## Plain-text document sources:
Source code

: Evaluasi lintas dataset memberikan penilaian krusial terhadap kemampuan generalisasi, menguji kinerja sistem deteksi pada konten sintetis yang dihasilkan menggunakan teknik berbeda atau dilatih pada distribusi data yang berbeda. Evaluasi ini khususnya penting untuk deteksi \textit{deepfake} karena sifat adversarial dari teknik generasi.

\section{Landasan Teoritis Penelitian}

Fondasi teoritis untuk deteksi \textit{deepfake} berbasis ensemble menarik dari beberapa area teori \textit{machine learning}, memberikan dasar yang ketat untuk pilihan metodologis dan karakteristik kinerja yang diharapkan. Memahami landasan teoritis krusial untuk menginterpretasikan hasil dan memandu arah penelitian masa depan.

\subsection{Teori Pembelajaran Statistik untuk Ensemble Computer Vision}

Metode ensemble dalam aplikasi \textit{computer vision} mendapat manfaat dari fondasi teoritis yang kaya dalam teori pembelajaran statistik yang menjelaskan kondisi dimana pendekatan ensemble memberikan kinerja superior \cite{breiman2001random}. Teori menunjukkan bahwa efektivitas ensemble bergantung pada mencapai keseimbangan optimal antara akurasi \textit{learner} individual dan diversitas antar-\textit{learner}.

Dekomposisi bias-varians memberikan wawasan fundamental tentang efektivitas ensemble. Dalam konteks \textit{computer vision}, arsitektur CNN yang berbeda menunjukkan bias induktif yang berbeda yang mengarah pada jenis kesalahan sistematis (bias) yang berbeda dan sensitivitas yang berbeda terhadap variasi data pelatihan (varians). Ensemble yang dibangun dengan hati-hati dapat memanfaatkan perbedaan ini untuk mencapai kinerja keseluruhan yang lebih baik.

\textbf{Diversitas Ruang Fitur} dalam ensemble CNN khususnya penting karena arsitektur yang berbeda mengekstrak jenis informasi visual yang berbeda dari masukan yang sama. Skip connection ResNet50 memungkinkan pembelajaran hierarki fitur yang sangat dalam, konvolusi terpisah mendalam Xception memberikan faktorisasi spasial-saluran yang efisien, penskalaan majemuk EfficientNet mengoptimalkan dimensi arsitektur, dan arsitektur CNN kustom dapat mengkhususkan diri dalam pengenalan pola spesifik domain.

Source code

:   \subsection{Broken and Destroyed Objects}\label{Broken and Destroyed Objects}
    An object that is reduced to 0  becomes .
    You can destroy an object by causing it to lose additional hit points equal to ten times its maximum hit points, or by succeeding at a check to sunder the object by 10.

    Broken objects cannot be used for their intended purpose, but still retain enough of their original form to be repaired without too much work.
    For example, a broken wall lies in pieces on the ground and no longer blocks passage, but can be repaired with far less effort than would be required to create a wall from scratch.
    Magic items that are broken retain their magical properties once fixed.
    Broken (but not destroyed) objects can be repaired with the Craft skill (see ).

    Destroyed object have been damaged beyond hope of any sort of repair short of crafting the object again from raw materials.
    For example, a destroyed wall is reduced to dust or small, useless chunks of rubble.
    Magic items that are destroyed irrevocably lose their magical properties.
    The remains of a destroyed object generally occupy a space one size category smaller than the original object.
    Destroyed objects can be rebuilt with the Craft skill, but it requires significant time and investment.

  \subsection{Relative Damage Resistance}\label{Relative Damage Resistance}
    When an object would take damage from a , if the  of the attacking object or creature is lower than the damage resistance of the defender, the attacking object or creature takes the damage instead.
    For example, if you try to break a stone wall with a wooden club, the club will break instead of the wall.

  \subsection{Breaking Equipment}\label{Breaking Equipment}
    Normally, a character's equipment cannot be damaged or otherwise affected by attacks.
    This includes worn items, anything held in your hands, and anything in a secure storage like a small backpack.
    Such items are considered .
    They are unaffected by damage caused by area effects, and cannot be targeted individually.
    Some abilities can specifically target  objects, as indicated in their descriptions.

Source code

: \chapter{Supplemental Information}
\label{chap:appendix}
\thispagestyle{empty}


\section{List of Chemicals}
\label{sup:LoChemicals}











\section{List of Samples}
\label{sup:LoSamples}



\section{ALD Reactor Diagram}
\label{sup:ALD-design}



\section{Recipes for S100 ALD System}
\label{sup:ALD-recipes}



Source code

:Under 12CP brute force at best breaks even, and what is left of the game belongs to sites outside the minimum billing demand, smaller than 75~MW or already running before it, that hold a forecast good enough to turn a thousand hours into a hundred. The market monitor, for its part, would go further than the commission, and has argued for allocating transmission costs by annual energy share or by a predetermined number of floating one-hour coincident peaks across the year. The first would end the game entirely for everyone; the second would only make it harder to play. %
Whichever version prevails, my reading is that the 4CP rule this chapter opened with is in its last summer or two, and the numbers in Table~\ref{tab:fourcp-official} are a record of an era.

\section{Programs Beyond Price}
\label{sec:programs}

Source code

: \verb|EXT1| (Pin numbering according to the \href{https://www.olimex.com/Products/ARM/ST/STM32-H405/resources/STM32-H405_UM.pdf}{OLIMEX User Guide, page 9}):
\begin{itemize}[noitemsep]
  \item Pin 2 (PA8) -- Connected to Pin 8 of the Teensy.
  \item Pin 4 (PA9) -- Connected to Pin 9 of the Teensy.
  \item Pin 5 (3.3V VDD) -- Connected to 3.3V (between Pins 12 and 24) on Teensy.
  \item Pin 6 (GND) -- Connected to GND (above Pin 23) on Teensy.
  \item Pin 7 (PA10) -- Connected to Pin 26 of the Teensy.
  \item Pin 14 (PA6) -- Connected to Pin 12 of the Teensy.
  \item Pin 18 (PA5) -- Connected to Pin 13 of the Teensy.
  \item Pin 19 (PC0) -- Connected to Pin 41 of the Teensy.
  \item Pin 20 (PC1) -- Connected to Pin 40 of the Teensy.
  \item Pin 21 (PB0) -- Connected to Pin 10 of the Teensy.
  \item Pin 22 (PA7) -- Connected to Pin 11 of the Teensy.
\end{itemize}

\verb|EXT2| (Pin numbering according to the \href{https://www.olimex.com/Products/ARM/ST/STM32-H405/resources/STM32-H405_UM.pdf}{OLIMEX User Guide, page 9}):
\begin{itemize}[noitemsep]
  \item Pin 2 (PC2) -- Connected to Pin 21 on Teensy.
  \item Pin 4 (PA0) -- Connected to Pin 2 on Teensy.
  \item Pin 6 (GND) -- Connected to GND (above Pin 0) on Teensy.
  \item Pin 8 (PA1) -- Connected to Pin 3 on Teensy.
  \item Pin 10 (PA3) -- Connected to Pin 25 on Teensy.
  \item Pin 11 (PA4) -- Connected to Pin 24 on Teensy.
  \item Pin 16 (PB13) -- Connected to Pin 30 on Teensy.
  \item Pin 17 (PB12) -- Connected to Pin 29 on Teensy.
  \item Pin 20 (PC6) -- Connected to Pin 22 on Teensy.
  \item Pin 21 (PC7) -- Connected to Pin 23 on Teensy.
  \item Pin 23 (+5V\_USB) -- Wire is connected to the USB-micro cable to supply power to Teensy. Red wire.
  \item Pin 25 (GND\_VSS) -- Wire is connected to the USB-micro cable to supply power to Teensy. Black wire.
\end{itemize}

## What you have to do:
Repeat all the lines above verbatim.

## Reply to the task:
Source code

: Evaluasi lintas dataset memberikan penilaian krusial terhadap kemampuan generalisasi, menguji kinerja sistem deteksi pada konten sintetis yang dihasilkan menggunakan teknik berbeda atau dilatih pada distribusi data yang berbeda. Evaluasi ini khususnya penting untuk deteksi \textit{deepfake} karena sifat adversarial dari teknik generasi.

\section{Landasan Teoritis Penelitian}

Fondasi teoritis untuk deteksi \textit{deepfake} berbasis ensemble menarik dari beberapa area teori \textit{machine learning}, memberikan dasar yang ketat untuk pilihan metodologis dan karakteristik kinerja yang diharapkan. Memahami landasan teoritis krusial untuk menginterpretasikan hasil dan memandu arah penelitian masa depan.

\subsection{Teori Pembelajaran Statistik untuk Ensemble Computer Vision}

Metode ensemble dalam aplikasi \textit{computer vision} mendapat manfaat dari fondasi teoritis yang kaya dalam teori pembelajaran statistik yang menjelaskan kondisi dimana pendekatan ensemble memberikan kinerja superior \cite{breiman2001random}. Teori menunjukkan bahwa efektivitas ensemble bergantung pada mencapai keseimbangan optimal antara akurasi \textit{learner} individual dan diversitas antar-\textit{learner}.

Dekomposisi bias-varians memberikan wawasan fundamental tentang efektivitas ensemble. Dalam konteks \textit{computer vision}, arsitektur CNN yang berbeda menunjukkan bias induktif yang berbeda yang mengarah pada jenis kesalahan sistematis (bias) yang berbeda dan sensitivitas yang berbeda terhadap variasi data pelatihan (varians). Ensemble yang dibangun dengan hati-hati dapat memanfaatkan perbedaan ini untuk mencapai kinerja keseluruhan yang lebih baik.

\textbf{Diversitas Ruang Fitur} dalam ensemble CNN khususnya penting karena arsitektur yang berbeda mengekstrak jenis informasi visual yang berbeda dari masukan yang sama. Skip connection ResNet50 memungkinkan pembelajaran hierarki fitur yang sangat dalam, konvolusi terpisah mendalam Xception memberikan faktorisasi spasial-saluran yang efisien, penskalaan majemuk EfficientNet mengoptimalkan dimensi arsitektur, dan arsitektur CNN kustom dapat mengkhususkan diri dalam pengenalan pola spesifik domain.

Source code

:   \subsection{Broken and Destroyed Objects}\label{Broken and Destroyed Objects}
    An object that is reduced to 0  becomes .
    You can destroy an object by causing it to lose additional hit points equal to ten times its maximum hit points, or by succeeding at a check to sunder the object by 10.

    Broken objects cannot be used for their intended purpose, but still retain enough of their original form to be repaired without too much work.
    For example, a broken wall lies in pieces on the ground and no longer blocks passage, but can be repaired with far less effort than would be required to create a wall from scratch.
    Magic items that are broken retain their magical properties once fixed.
    Broken (but not destroyed) objects can be repaired with the Craft skill (see ).

    Destroyed object have been damaged beyond hope of any sort of repair short of crafting the object again from raw materials.
    For example, a destroyed wall is reduced to dust or small, useless chunks of rubble.
    Magic items that are destroyed irrevocably lose their magical properties.
    The remains of a destroyed object generally occupy a space one size category smaller than the original object.
    Destroyed objects can be rebuilt with the Craft skill, but it requires significant time and investment.

  \subsection{Relative Damage Resistance}\label{Relative Damage Resistance}
    When an object would take damage from a , if the  of the attacking object or creature is lower than the damage resistance of the defender, the attacking object or creature takes the damage instead.
    For example, if you try to break a stone wall with a wooden club, the club will break instead of the wall.

  \subsection{Breaking Equipment}\label{Breaking Equipment}
    Normally, a character's equipment cannot be damaged or otherwise affected by attacks.
    This includes worn items, anything held in your hands, and anything in a secure storage like a small backpack.
    Such items are considered .
    They are unaffected by damage caused by area effects, and cannot be targeted individually.
    Some abilities can specifically target  objects, as indicated in their descriptions.

Source code

: \chapter{Supplemental Information}
\label{chap:appendix}
\thispagestyle{empty}


\section{List of Chemicals}
\label{sup:LoChemicals}











\section{List of Samples}
\label{sup:LoSamples}



\section{ALD Reactor Diagram}
\label{sup:ALD-design}



\section{Recipes for S100 ALD System}
\label{sup:ALD-recipes}



Source code

:Under 12CP brute force at best breaks even, and what is left of the game belongs to sites outside the minimum billing demand, smaller than 75~MW or already running before it, that hold a forecast good enough to turn a thousand hours into a hundred. The market monitor, for its part, would go further than the commission, and has argued for allocating transmission costs by annual energy share or by a predetermined number of floating one-hour coincident peaks across the year. The first would end the game entirely for everyone; the second would only make it harder to play. %
Whichever version prevails, my reading is that the 4CP rule this chapter opened with is in its last summer or two, and the numbers in Table~\ref{tab:fourcp-official} are a record of an era.

\section{Programs Beyond Price}
\label{sec:programs}

Source code

: \verb|EXT1| (Pin numbering according to the \href{https://www.olimex.com/Products/ARM/ST/STM32-H405/resources/STM32-H405_UM.pdf}{OLIMEX User Guide, page 9}):
\begin{itemize}[noitemsep]
  \item Pin 2 (PA8) -- Connected to Pin 8 of the Teensy.
  \item Pin 4 (PA9) -- Connected to Pin 9 of the Teensy.
  \item Pin 5 (3.3V VDD) -- Connected to 3.3V (between Pins 12 and 24) on Teensy.
  \item Pin 6 (GND) -- Connected to GND (above Pin 23) on Teensy.
  \item Pin 7 (PA10) -- Connected to Pin 26 of the Teensy.
  \item Pin 14 (PA6) -- Connected to Pin 12 of the Teensy.
  \item Pin 18 (PA5) -- Connected to Pin 13 of the Teensy.
  \item Pin 19 (PC0) -- Connected to Pin 41 of the Teensy.
  \item Pin 20 (PC1) -- Connected to Pin 40 of the Teensy.
  \item Pin 21 (PB0) -- Connected to Pin 10 of the Teensy.
  \item Pin 22 (PA7) -- Connected to Pin 11 of the Teensy.
\end{itemize}

\verb|EXT2| (Pin numbering according to the \href{https://www.olimex.com/Products/ARM/ST/STM32-H405/resources/STM32-H405_UM.pdf}{OLIMEX User Guide, page 9}):
\begin{itemize}[noitemsep]
  \item Pin 2 (PC2) -- Connected to Pin 21 on Teensy.
  \item Pin 4 (PA0) -- Connected to Pin 2 on Teensy.
  \item Pin 6 (GND) -- Connected to GND (above Pin 0) on Teensy.
  \item Pin 8 (PA1) -- Connected to Pin 3 on Teensy.
  \item Pin 10 (PA3) -- Connected to Pin 25 on Teensy.
  \item Pin 11 (PA4) -- Connected to Pin 24 on Teensy.
  \item Pin 16 (PB13) -- Connected to Pin 30 on Teensy.
  \item Pin 17 (PB12) -- Connected to Pin 29 on Teensy.
  \item Pin 20 (PC6) -- Connected to Pin 22 on Teensy.
  \item Pin 21 (PC7) -- Connected to Pin 23 on Teensy.
  \item Pin 23 (+5V\_USB) -- Wire is connected to the USB-micro cable to supply power to Teensy. Red wire.
  \item Pin 25 (GND\_VSS) -- Wire is connected to the USB-micro cable to supply power to Teensy. Black wire.
\end{itemize}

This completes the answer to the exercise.